Reflecting on their experiences with feminist groups, the Toronto-based EMILIA-AMALIA feminist working group (E-A), established 2016, and the London-based Feminist Duration Reading Group (FDRG), founded in 2015, Reckitt examines the organizational structures, curatorial practices, and writing strategies she and Moser have developed to address intergenerational gaps, sustain long term collaboration and “get things done.” Exploring the feminisms from the 1970s and 1980s that inform their projects, she discusses how they have devised events that aim to acknowledge the shortcomings and prejudices of earlier feminisms, while nonetheless recognising them as flawed, unfinished projects that laid foundations for feminist, trans and queer futures to come.
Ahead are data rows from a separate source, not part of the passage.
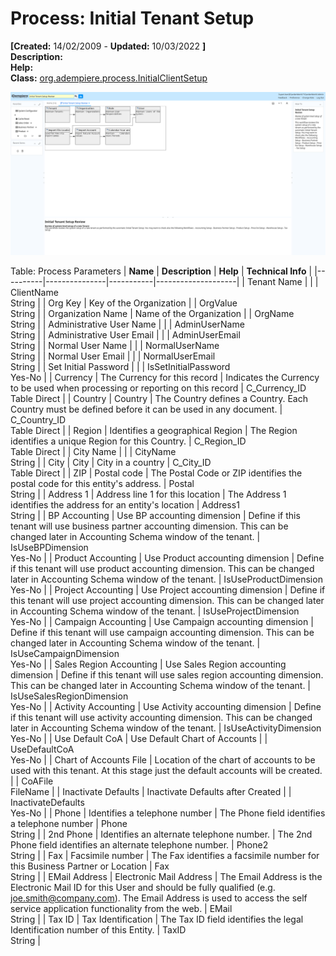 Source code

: # Process: Initial Tenant Setup 

**[Created:** 14/02/2009 - **Updated:** 10/03/2022 **]**  
**Description:**   
**Help:**   
**Class:** [org.adempiere.process.InitialClientSetup](https://jenkins.idempiere.org/job/iDempiere12Daily/ws/org.idempiere.javadoc/API/org/adempiere/process/InitialClientSetup.html)

![](/img/docs/manual/InitialTenantSetup-Process_iDempiere_v12.0.0.png)

Table: Process Parameters
| **Name** | **Description** | **Help** | **Technical Info** |
|----------|---------------|-----------|--------------------|
| Tenant Name |  |  | ClientName<br/>String | 
| Org Key | Key of the Organization |  | OrgValue<br/>String | 
| Organization Name | Name of the Organization |  | OrgName<br/>String | 
| Administrative User Name |  |  | AdminUserName<br/>String | 
| Administrative User Email |  |  | AdminUserEmail<br/>String | 
| Normal User Name |  |  | NormalUserName<br/>String | 
| Normal User Email |  |  | NormalUserEmail<br/>String | 
| Set Initial Password |  |  | IsSetInitialPassword<br/>Yes-No | 
| Currency | The Currency for this record | Indicates the Currency to be used when processing or reporting on this record | C_Currency_ID<br/>Table Direct | 
| Country | Country | The Country defines a Country.  Each Country must be defined before it can be used in any document. | C_Country_ID<br/>Table Direct | 
| Region | Identifies a geographical Region | The Region identifies a unique Region for this Country. | C_Region_ID<br/>Table Direct | 
| City Name |  |  | CityName<br/>String | 
| City | City | City in a country | C_City_ID<br/>Table Direct | 
| ZIP | Postal code | The Postal Code or ZIP identifies the postal code for this entity&#x27;s address. | Postal<br/>String | 
| Address 1 | Address line 1 for this location | The Address 1 identifies the address for an entity&#x27;s location | Address1<br/>String | 
| BP Accounting | Use BP accounting dimension | Define if this tenant will use business partner accounting dimension.  This can be changed later in Accounting Schema window of the tenant. | IsUseBPDimension<br/>Yes-No | 
| Product Accounting | Use Product accounting dimension | Define if this tenant will use product accounting dimension.  This can be changed later in Accounting Schema window of the tenant. | IsUseProductDimension<br/>Yes-No | 
| Project Accounting | Use Project accounting dimension | Define if this tenant will use project accounting dimension.  This can be changed later in Accounting Schema window of the tenant. | IsUseProjectDimension<br/>Yes-No | 
| Campaign Accounting | Use Campaign accounting dimension | Define if this tenant will use campaign accounting dimension.  This can be changed later in Accounting Schema window of the tenant. | IsUseCampaignDimension<br/>Yes-No | 
| Sales Region Accounting | Use Sales Region accounting dimension | Define if this tenant will use sales region accounting dimension.  This can be changed later in Accounting Schema window of the tenant. | IsUseSalesRegionDimension<br/>Yes-No | 
| Activity Accounting | Use Activity accounting dimension | Define if this tenant will use activity accounting dimension.  This can be changed later in Accounting Schema window of the tenant. | IsUseActivityDimension<br/>Yes-No | 
| Use Default CoA | Use Default Chart of Accounts |  | UseDefaultCoA<br/>Yes-No | 
| Chart of Accounts File | Location of the chart of accounts to be used with this tenant.  At this stage just the default accounts will be created. |  | CoAFile<br/>FileName | 
| Inactivate Defaults | Inactivate Defaults after Created |  | InactivateDefaults<br/>Yes-No | 
| Phone | Identifies a telephone number | The Phone field identifies a telephone number | Phone<br/>String | 
| 2nd Phone | Identifies an alternate telephone number. | The 2nd Phone field identifies an alternate telephone number. | Phone2<br/>String | 
| Fax | Facsimile number | The Fax identifies a facsimile number for this Business Partner or  Location | Fax<br/>String | 
| EMail Address | Electronic Mail Address | The Email Address is the Electronic Mail ID for this User and should be fully qualified (e.g. joe.smith@company.com). The Email Address is used to access the self service application functionality from the web. | EMail<br/>String | 
| Tax ID | Tax Identification | The Tax ID field identifies the legal Identification number of this Entity. | TaxID<br/>String | 


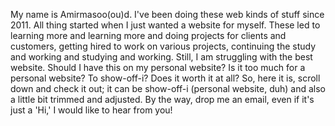 My name is Amirmasoo(ou)d. I've been doing these web kinds of stuff since 2011. All thing started when I just wanted a website for myself. These led to learning more and learning more and doing projects for clients and customers, getting hired to work on various projects, continuing the study and working and studying and working. Still, I am struggling with the best website. Should I have this on my personal website? Is it too much for a personal website? To show-off-i? Does it worth it at all? So, here it is, scroll down and check it out; it can be show-off-i (personal website, duh) and also a little bit trimmed and adjusted. By the way, drop me an email, even if it's just a 'Hi,' I would like to hear from you!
Gabrielle Moser is is an art historian, writer, and independent curator. She is the author of Projecting Citizenship: Photography and Belonging in the British Empire (Penn State University Press, 2019) and she is at work on her second book, Citizen Subjects: Photography and Sovereignty in Post-War Canada (under contract with McGill-Queen’s University Press). With Helena Reckitt and Giulia Damiani she curated the 2022-2023 oral history and public events programme “Feminist Transmissions,” examining the resonance of 1970s feminist practices on the present, with a particular attention to the uses of art, psychoanalysis and writing in Italian feminism. She is a founding member of EMILIA-AMALIA, a feminist working group based in Toronto since 2016, and Assistant Professor of Aesthetics and Art Education in the Faculty of Education at York University in Toronto, Canada.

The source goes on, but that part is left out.